**Exercise:** Keeping every word the same, return the listing from its first line until the line holding "aspects that are" has been returned as well.

**Extracted records:**
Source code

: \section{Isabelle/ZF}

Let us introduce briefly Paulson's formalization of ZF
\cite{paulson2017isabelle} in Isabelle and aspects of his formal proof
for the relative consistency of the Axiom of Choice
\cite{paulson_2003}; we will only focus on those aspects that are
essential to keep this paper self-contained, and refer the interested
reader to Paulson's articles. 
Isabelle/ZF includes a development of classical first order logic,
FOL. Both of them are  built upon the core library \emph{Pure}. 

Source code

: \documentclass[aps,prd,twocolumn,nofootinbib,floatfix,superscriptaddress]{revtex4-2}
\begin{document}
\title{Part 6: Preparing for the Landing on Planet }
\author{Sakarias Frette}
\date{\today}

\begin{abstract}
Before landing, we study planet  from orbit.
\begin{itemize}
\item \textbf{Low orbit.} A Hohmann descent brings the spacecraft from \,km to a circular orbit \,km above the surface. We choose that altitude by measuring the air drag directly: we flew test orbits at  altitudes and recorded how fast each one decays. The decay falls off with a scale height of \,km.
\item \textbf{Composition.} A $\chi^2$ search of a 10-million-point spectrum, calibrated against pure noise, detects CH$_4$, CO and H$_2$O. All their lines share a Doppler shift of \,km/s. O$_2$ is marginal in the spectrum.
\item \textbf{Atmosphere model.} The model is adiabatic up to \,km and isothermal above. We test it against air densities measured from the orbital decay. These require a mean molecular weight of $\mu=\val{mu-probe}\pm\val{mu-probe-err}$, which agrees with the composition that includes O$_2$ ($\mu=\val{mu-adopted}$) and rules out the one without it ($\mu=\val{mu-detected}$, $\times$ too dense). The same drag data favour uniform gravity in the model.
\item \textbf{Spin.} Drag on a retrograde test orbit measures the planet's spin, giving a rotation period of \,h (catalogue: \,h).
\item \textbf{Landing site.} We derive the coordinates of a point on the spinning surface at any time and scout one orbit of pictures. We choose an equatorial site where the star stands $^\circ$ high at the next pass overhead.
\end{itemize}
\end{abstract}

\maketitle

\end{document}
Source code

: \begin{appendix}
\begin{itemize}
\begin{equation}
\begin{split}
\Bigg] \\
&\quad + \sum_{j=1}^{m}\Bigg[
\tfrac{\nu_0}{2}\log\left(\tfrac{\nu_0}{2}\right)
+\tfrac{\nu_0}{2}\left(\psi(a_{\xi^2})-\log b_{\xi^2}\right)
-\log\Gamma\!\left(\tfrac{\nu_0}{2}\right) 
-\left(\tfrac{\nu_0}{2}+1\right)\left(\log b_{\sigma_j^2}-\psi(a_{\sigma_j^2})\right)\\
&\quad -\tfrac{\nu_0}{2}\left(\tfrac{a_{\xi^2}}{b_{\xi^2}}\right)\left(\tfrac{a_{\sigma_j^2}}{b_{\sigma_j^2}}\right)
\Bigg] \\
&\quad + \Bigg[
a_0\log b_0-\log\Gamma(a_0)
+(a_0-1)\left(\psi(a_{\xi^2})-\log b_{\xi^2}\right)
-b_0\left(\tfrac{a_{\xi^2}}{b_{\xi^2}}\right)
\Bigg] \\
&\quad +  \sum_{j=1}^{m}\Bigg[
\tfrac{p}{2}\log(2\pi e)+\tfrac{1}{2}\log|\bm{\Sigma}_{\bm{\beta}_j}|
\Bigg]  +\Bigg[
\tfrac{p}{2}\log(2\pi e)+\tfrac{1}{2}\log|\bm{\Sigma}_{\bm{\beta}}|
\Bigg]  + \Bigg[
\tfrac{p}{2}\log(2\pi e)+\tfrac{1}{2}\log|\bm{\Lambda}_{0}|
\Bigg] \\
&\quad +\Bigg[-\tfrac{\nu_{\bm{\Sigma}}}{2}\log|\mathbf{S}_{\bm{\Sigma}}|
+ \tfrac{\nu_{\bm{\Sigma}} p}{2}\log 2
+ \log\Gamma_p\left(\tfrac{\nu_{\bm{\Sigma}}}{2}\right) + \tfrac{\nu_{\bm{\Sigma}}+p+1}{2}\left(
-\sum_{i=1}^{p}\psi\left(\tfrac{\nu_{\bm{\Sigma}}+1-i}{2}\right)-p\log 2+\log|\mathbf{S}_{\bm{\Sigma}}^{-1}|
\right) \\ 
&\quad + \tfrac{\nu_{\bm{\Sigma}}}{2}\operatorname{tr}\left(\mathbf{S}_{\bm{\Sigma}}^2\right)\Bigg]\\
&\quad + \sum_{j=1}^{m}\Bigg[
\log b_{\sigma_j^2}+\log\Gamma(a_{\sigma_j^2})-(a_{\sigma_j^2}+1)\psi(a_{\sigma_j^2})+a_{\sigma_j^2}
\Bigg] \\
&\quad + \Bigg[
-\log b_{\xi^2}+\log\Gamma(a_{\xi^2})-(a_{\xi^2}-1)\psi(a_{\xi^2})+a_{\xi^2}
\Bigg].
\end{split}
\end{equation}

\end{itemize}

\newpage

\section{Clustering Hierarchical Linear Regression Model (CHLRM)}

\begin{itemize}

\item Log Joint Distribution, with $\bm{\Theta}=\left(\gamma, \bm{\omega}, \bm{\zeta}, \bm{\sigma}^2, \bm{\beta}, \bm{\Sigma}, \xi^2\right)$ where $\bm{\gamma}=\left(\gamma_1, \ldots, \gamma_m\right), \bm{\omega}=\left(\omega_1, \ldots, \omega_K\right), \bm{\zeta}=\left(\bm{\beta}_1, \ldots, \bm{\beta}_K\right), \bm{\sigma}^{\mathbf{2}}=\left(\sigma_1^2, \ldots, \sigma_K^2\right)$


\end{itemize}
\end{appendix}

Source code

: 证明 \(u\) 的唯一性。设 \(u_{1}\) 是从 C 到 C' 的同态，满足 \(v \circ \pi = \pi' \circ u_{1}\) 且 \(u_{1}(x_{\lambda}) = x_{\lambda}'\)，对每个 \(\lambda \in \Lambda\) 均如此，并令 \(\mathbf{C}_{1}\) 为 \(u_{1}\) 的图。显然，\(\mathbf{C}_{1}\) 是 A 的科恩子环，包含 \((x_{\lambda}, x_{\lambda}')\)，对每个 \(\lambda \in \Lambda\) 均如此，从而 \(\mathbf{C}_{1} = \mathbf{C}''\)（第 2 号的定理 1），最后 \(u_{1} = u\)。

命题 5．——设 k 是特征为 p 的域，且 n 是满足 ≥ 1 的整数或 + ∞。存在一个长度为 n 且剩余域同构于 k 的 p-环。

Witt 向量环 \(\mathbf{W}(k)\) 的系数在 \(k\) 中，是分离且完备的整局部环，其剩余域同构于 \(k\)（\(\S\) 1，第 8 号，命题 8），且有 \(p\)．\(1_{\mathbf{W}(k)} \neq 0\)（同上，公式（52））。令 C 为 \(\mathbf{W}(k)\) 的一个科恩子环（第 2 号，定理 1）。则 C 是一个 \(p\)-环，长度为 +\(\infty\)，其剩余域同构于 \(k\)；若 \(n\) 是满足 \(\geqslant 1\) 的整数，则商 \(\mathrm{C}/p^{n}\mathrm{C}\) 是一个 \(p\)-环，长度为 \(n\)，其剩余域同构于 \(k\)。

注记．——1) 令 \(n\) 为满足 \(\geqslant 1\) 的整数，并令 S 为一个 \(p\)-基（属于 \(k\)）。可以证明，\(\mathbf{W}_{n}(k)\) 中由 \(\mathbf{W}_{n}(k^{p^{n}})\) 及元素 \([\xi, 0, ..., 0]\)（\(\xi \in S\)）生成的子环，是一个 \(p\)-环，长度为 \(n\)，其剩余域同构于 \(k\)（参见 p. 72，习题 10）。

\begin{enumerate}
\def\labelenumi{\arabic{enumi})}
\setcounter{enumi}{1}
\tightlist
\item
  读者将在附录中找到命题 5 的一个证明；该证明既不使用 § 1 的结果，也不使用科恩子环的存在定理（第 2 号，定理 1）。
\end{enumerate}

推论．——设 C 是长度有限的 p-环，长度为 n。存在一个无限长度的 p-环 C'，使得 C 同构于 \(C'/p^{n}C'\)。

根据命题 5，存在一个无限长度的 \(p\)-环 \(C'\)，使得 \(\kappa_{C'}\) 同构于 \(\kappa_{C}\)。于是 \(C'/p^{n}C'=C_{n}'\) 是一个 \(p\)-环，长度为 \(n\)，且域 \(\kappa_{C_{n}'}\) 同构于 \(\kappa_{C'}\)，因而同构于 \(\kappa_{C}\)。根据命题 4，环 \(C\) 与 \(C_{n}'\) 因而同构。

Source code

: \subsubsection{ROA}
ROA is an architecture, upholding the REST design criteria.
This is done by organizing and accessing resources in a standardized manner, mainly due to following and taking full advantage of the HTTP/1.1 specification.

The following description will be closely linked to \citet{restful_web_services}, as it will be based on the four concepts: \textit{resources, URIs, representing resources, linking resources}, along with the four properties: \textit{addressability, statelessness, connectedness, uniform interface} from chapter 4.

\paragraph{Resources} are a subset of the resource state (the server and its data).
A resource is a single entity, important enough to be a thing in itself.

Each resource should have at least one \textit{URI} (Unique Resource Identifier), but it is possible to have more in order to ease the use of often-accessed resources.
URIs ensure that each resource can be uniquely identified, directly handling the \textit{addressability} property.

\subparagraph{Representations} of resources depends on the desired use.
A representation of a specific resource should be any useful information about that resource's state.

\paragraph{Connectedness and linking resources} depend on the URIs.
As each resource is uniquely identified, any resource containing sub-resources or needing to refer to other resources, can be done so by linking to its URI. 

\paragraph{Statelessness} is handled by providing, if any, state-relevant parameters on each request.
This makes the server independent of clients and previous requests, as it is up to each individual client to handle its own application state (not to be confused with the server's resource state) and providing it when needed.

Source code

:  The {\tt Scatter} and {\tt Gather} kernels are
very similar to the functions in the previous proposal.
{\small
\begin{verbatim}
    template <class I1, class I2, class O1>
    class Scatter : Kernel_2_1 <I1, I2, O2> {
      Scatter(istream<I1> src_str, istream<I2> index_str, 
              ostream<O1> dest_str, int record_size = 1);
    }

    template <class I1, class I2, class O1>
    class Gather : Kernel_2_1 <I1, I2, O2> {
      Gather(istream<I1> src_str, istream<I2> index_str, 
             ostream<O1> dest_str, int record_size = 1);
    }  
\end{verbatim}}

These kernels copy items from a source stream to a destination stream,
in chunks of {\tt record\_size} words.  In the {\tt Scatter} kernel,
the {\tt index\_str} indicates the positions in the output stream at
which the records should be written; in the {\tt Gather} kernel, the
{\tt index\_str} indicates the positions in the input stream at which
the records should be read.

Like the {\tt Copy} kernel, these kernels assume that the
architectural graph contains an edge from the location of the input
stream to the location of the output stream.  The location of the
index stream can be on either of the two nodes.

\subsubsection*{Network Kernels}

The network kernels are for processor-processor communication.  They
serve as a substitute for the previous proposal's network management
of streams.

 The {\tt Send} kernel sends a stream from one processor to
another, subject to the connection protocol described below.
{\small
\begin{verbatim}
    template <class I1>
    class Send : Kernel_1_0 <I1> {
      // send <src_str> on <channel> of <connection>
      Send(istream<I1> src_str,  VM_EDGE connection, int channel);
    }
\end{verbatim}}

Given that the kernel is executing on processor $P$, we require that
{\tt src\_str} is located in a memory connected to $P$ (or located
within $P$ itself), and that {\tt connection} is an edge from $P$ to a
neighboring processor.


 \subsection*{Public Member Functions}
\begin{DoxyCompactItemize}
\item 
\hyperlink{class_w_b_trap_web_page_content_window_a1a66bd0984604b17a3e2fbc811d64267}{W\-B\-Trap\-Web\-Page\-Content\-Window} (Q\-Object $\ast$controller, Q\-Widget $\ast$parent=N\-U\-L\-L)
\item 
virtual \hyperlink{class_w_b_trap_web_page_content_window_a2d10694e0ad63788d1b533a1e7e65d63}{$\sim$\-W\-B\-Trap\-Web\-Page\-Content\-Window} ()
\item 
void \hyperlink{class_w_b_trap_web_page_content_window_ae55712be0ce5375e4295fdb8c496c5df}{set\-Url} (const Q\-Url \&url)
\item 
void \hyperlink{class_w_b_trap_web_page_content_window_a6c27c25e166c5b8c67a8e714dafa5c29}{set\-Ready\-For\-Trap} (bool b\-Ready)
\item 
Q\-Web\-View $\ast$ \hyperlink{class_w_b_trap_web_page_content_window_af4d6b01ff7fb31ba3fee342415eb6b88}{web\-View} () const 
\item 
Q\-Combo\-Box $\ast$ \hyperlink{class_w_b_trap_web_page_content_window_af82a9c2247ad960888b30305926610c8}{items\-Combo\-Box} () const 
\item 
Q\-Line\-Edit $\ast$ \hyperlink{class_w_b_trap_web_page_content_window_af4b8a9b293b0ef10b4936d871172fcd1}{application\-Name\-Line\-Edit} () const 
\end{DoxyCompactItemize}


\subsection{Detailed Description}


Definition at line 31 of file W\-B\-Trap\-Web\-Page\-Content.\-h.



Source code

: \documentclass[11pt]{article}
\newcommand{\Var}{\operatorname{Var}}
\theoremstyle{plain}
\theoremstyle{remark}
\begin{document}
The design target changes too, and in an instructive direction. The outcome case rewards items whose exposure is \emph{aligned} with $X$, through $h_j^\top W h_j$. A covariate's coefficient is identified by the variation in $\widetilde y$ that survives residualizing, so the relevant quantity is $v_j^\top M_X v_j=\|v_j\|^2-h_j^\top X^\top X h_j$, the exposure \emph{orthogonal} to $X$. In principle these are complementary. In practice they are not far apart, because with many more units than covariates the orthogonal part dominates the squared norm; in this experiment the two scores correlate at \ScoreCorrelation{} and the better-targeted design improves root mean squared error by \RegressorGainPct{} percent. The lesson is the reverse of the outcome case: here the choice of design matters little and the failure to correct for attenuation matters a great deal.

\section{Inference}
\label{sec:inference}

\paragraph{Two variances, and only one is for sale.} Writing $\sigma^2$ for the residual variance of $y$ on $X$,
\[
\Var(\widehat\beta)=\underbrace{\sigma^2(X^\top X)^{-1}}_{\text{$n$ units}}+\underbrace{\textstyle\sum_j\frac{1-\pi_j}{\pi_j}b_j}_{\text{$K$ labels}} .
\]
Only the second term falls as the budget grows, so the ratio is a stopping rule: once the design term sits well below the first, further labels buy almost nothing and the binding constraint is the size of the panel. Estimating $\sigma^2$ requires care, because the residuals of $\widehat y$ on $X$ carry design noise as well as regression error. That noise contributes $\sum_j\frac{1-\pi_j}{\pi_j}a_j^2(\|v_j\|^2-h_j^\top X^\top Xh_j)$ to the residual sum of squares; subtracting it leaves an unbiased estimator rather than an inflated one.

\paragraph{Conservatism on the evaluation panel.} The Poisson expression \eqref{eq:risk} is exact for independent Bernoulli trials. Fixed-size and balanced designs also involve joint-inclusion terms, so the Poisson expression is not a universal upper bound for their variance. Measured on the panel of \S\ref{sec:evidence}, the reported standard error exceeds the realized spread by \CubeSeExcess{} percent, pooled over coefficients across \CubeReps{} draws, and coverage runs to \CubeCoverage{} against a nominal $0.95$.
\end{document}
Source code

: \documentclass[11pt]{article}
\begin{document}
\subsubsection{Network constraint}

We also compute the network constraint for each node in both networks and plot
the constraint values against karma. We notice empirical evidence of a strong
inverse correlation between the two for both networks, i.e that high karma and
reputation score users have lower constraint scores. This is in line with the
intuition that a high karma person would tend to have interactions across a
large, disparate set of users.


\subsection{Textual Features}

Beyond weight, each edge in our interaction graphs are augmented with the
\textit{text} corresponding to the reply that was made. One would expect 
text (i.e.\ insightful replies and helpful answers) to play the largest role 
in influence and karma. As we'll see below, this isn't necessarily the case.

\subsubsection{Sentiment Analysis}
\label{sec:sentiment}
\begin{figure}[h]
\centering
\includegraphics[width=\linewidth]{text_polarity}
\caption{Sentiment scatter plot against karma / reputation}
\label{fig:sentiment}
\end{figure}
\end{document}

**Response below:**
Source code

: \section{Isabelle/ZF}

Let us introduce briefly Paulson's formalization of ZF
\cite{paulson2017isabelle} in Isabelle and aspects of his formal proof
for the relative consistency of the Axiom of Choice
\cite{paulson_2003}; we will only focus on those aspects that are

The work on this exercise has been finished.